PS.: Tausche ASUS 270X gegen GTX 660 TI....haha

EDIT: Nach stundenlangen rumprobieren, ein und ausbauen hin und her, läuft der mitgelieferte treiber endlich wieder. ich hoffe AMD schießt bald ne bessere finale version nach, um beta treiber von AMD mach ich in zukunft ein großen Bogen. das selbe gilt auch für AMD grafikkarten...

MfG Flexsist


----------



## Flexsist (25. Oktober 2013)

UPDATE

Hab Windows 7 neu installiert, der Treiber AMD Catalyst™ 13.11 Beta for Windows® von der AMD Webseite macht tatsächlich Probleme, bei mir stüzte immer der ganze PC ab, bei der Installation, immer im gleichen moment, wenn das Setup versucht das CCC zu installieren.

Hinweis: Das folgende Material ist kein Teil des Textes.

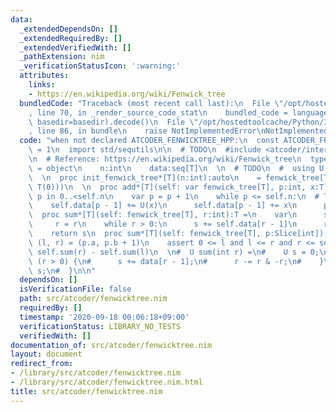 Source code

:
 ```yaml
---
data:
  _extendedDependsOn: []
  _extendedRequiredBy: []
  _extendedVerifiedWith: []
  _pathExtension: nim
  _verificationStatusIcon: ':warning:'
  attributes:
    links:
    - https://en.wikipedia.org/wiki/Fenwick_tree
  bundledCode: "Traceback (most recent call last):\n  File \"/opt/hostedtoolcache/Python/3.8.5/x64/lib/python3.8/site-packages/onlinejudge_verify/documentation/build.py\"\
    , line 70, in _render_source_code_stat\n    bundled_code = language.bundle(stat.path,\
    \ basedir=basedir).decode()\n  File \"/opt/hostedtoolcache/Python/3.8.5/x64/lib/python3.8/site-packages/onlinejudge_verify/languages/nim.py\"\
    , line 86, in bundle\n    raise NotImplementedError\nNotImplementedError\n"
  code: "when not declared ATCODER_FENWICKTREE_HPP:\n  const ATCODER_FENWICKTREE_HPP*\
    \ = 1\n  import std/sequtils\n\n  # TODO\n  #include <atcoder/internal_type_traits>\n\
    \n  # Reference: https://en.wikipedia.org/wiki/Fenwick_tree\n  type fenwick_tree*[T]\
    \ = object\n    n:int\n    data:seq[T]\n  \n  # TODO\n  #  using U = internal::to_unsigned_t<T>;\n\
    \  \n  proc init_fenwick_tree*[T](n:int):auto\n    = fenwick_tree[T](n:n, data:newSeqWith(n,\
    \ T(0)))\n  \n  proc add*[T](self: var fenwick_tree[T], p:int, x:T) =\n    assert\
    \ p in 0..<self.n\n    var p = p + 1\n    while p <= self.n:\n  # TODO\n  #  \
    \    self.data[p - 1] += U(x)\n      self.data[p - 1] += x\n      p += p and -p\n\
    \  proc sum*[T](self: fenwick_tree[T], r:int):T =\n    var\n      s = T(0)\n \
    \     r = r\n    while r > 0:\n      s += self.data[r - 1]\n      r -= r and -r\n\
    \    return s\n  proc sum*[T](self: fenwick_tree[T], p:Slice[int]):T =\n    let\
    \ (l, r) = (p.a, p.b + 1)\n    assert 0 <= l and l <= r and r <= self.n\n    return\
    \ self.sum(r) - self.sum(l)\n  \n#  U sum(int r) =\n#    U s = 0;\n#    while\
    \ (r > 0) {\n#      s += data[r - 1];\n#      r -= r & -r;\n#    }\n#    return\
    \ s;\n#  }\n\n"
  dependsOn: []
  isVerificationFile: false
  path: src/atcoder/fenwicktree.nim
  requiredBy: []
  timestamp: '2020-09-18 00:06:18+09:00'
  verificationStatus: LIBRARY_NO_TESTS
  verifiedWith: []
documentation_of: src/atcoder/fenwicktree.nim
layout: document
redirect_from:
- /library/src/atcoder/fenwicktree.nim
- /library/src/atcoder/fenwicktree.nim.html
title: src/atcoder/fenwicktree.nim
---
```

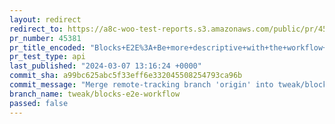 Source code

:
 ```yaml
---
layout: redirect
redirect_to: https://a8c-woo-test-reports.s3.amazonaws.com/public/pr/45381/api/index.html
pr_number: 45381
pr_title_encoded: "Blocks+E2E%3A+Be+more+descriptive+with+the+workflow+titles"
pr_test_type: api
last_published: "2024-03-07 13:16:24 +0000"
commit_sha: a99bc625abc5f33eff6e332045508254793ca96b
commit_message: "Merge remote-tracking branch 'origin' into tweak/blocks-e2e-workflow"
branch_name: tweak/blocks-e2e-workflow
passed: false
---
```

Der Mitgelieferte Treiber funktioniert, scheint aber der selbe Treiber zu sein, nur von Asus modifiziert, das Taskleisten-Icon rechts unten in der Ecke sieht nicht aus wie das von AMD. Bis auf das Schwarz werden vom Bildschirm macht der Treiber immernoch die selben Probleme, weswegen ich dieses Thema eigentlich angefang hab.
Bleibt wohl nur auf eine finale Version zu warten.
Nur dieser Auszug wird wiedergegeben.